Kabengele came to Florida State as an unheralded recruit and redshirted his freshman season. As a redshirt freshman, he played an important role on a team that reached the Elite Eight, averaging 7.2 points and 4.6 rebounds per game. In his sophomore year, Kabengele led the team in scoring with 13.2 points per game along with 5.9 rebounds and 1.5 blocks per game despite not starting a single contest. He was named ACC Sixth Man of the Year. During the NCAA Tournament, Kabengele averaged 17.0 points, 8.0 rebounds, and 2.0 blocks per game.

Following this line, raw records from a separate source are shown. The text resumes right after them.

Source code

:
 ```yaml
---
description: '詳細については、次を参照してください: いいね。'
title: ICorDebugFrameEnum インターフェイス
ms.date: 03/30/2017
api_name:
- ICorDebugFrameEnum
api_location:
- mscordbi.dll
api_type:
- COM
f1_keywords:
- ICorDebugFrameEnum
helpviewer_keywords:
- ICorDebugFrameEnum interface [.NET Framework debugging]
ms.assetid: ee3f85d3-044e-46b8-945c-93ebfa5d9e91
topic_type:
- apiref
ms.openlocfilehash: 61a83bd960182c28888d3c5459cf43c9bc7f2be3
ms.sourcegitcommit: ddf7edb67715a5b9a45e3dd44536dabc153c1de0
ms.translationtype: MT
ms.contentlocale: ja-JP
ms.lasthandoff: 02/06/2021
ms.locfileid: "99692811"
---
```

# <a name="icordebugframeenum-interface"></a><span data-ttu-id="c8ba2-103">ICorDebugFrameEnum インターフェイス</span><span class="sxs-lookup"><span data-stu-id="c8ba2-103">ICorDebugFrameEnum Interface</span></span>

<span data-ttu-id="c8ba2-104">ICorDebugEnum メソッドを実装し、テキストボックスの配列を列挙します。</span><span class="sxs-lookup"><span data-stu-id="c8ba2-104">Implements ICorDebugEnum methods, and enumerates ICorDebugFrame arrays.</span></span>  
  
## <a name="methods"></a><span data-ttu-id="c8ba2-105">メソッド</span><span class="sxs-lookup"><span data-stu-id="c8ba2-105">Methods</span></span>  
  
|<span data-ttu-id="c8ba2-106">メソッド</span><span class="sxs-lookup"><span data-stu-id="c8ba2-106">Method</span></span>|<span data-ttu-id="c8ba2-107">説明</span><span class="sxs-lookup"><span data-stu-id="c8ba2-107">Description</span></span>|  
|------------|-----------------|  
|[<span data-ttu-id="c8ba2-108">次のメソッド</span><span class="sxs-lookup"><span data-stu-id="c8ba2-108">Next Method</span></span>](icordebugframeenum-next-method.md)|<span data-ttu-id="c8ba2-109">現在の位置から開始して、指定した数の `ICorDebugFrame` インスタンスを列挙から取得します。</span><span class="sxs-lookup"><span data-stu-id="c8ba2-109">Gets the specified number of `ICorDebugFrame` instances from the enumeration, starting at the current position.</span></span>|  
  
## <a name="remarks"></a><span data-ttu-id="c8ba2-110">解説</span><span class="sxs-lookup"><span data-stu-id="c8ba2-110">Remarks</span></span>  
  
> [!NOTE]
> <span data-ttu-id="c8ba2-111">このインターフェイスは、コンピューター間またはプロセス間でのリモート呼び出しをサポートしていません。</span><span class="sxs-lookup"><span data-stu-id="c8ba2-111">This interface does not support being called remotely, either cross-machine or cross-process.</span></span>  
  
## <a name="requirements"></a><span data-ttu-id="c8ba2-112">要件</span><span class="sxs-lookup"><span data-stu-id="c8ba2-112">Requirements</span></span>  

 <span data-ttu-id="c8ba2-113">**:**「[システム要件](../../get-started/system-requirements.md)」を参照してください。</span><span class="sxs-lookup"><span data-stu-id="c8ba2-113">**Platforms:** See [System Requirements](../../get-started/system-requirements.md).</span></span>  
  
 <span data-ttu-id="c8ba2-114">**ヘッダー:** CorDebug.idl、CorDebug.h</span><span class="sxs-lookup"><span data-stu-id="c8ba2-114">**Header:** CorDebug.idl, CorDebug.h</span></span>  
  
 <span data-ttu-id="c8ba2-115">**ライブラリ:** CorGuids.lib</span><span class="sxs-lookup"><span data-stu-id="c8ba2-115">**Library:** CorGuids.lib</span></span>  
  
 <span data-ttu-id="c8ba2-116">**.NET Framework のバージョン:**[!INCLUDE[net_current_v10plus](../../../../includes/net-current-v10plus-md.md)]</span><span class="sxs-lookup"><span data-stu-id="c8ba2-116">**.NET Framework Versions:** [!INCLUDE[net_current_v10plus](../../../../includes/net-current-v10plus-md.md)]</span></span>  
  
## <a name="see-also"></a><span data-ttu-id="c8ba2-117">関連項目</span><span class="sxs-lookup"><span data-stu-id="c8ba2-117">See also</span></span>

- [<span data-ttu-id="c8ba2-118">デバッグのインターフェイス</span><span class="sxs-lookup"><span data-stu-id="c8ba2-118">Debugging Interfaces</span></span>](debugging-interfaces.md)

On April 9, 2019, he declared for the NBA draft, thus forgoing his remaining two years of collegiate eligibility.

==Professional career==

===Los Angeles Clippers (2019–2021)===
On June 20, 2019, Kabengele was selected by the Brooklyn Nets with the 27th pick of the 2019 NBA draft, and his draft right was later traded to the Los Angeles Clippers in exchange for a future first-round pick in the 2020 NBA draft and the draft rights to the 56th pick of the 2019 NBA draft, Jaylen Hands. On July 9, 2019, the Clippers announced that they had signed Kabengele. On October 24, 2019, Kabengele made his debut in NBA, coming off the bench in a 141–122 win over the Golden State Warriors with three points, a rebound and a block. On November 16, 2019, Kabengele recorded 10 points and two rebounds in a 150–101 blowout win against the Atlanta Hawks. Kabengele posted 25 points, 12 rebounds, three assists, three blocks and two steals on assignment for the G League's Agua Caliente Clippers in a 112–102 loss to the Rio Grande Valley Vipers on January 14, 2020. He recorded 38 points, 12 rebounds, and a block on January 19 in a G League win over the Stockton Kings. He worked to establish a three-point shot from the professional distance, in the G League.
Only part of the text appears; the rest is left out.